Movie Review for Precious

*SEE MOVIE TRAILER AT THE END OF THIS POST*

Precious


starring Gabourey "Gabby" Sidibe, MO'Nique, Paula Patton and Mariah Carey.


directed by Lee Daniels


with executive producers Oprah Winfrey and Tyler Perry
This film is based on the novel Push written by African-American author, Sapphire. This is an emotionally gripping story of a young black teenage girl living in Harlem. She has been abused in more ways one could imagine by the very people who were suppose to love and take care of her. Her life is hard, however, she finds solace in a program that is geared to help troubled teen girls finish school and find a new direction in life. This young girl soon finds, from her teacher, classmates, social workers and others around her, that there are people who love and care about her and through it all she finds enough to love herself and her children.
This movie is a tear jerker. I mean, enough to jerk the eyeballs out the socket! I could sit here and type all night about this film and I still would not express everything this movie made me feel. This is a straight no chaser kind of film. Gabourey Sidibe is wonderful! She played her character very well. It was believable. Every aspect of this film was believable. Though, the subject matter was hard to digest, it tells a story of many young girls. Girls who suffer and continue to suffer physical, sexual and emotional abuse. I'm not mad at all about it.
There was no glamour in this film. No make-up or Maybeline! Never saw Mariah look that "plain Jane" before! Although, Paula Patton needed no make-up and I'm sure her hubby Robin Thicke is not complaining! MO'Nique! She played the crazy, emotionally umbalanced, bitter mother. She did her thing! As a matter of fact, everytime I saw her on the screen she made my stomach hurt!
This film will take you through every emotion imaginable. Even though this is a serious drama, there are some light-hearted moments that will make you chuckle and laugh. Plus, Lenny Kravitz made me want to get back into nursing sick people!
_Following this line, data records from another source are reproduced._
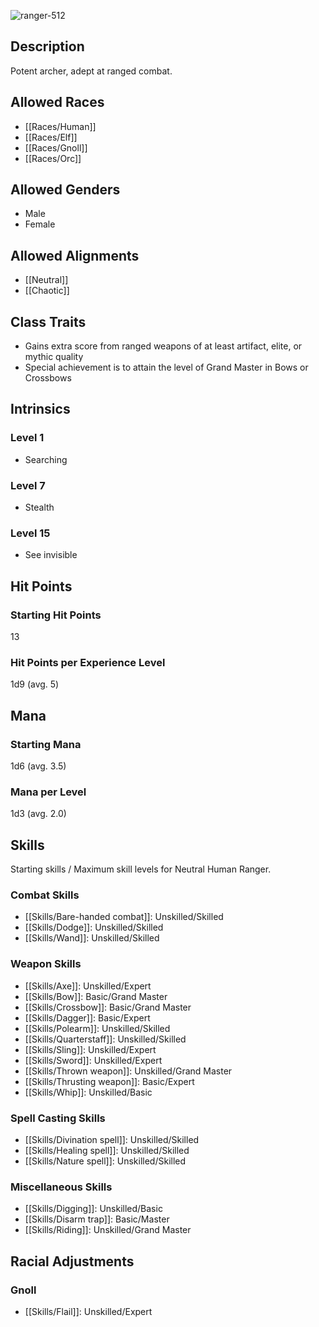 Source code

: ![ranger-512](https://github.com/hyvanmielenpelit/GnollHack/assets/16661034/dac012e9-5fae-4456-bef1-5c4f5ca77d18)

## Description

Potent archer, adept at ranged combat.

## Allowed Races

- [[Races/Human]]
- [[Races/Elf]]
- [[Races/Gnoll]]
- [[Races/Orc]]

## Allowed Genders

- Male
- Female

## Allowed Alignments

- [[Neutral]]
- [[Chaotic]]

## Class Traits

- Gains extra score from ranged weapons of at least artifact, elite, or mythic quality
- Special achievement is to attain the level of Grand Master in Bows or Crossbows

## Intrinsics

### Level 1

- Searching

### Level 7

- Stealth

### Level 15

- See invisible

## Hit Points

### Starting Hit Points

13

### Hit Points per Experience Level

1d9 (avg. 5)

## Mana

### Starting Mana

1d6 (avg. 3.5)

### Mana per Level

1d3 (avg. 2.0)

## Skills

Starting skills / Maximum skill levels for Neutral Human Ranger.

### Combat Skills 

* [[Skills/Bare-handed combat]]: Unskilled/Skilled 
* [[Skills/Dodge]]: Unskilled/Skilled
* [[Skills/Wand]]: Unskilled/Skilled 

### Weapon Skills 

* [[Skills/Axe]]: Unskilled/Expert 
* [[Skills/Bow]]: Basic/Grand Master
* [[Skills/Crossbow]]: Basic/Grand Master
* [[Skills/Dagger]]: Basic/Expert 
* [[Skills/Polearm]]: Unskilled/Skilled 
* [[Skills/Quarterstaff]]: Unskilled/Skilled 
* [[Skills/Sling]]: Unskilled/Expert 
* [[Skills/Sword]]: Unskilled/Expert 
* [[Skills/Thrown weapon]]: Unskilled/Grand Master
* [[Skills/Thrusting weapon]]: Basic/Expert 
* [[Skills/Whip]]: Unskilled/Basic 

### Spell Casting Skills 

* [[Skills/Divination spell]]: Unskilled/Skilled
* [[Skills/Healing spell]]: Unskilled/Skilled
* [[Skills/Nature spell]]: Unskilled/Skilled

### Miscellaneous Skills

* [[Skills/Digging]]: Unskilled/Basic 
* [[Skills/Disarm trap]]: Basic/Master
* [[Skills/Riding]]: Unskilled/Grand Master

## Racial Adjustments

### Gnoll

- [[Skills/Flail]]: Unskilled/Expert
Lee Daniels brought the same fire as he brought to Monster's Ball, which earned Halle Barry an Oscar win! Maybe, there's another one here? I don't know but his directing in this film was phenomenal! I loved it. I am already planning to see it a second time.
If you have seen this movie, tell us what you think! Post your comment.


3 comments:

  1. I went for the second time today! I enjoyed it much better with a smaller audience. I am most proud of the performance given by Gabby S. She brought Precious to life with pain, pride, and dignity. In an hour and 45 minutes Precious went from victim to hero. From 'challenged' to a capable intelligent young lady. Love it and hope that it's message is taken serious and will open dialogue between mothers, daughters, nieces, sisters, and friends.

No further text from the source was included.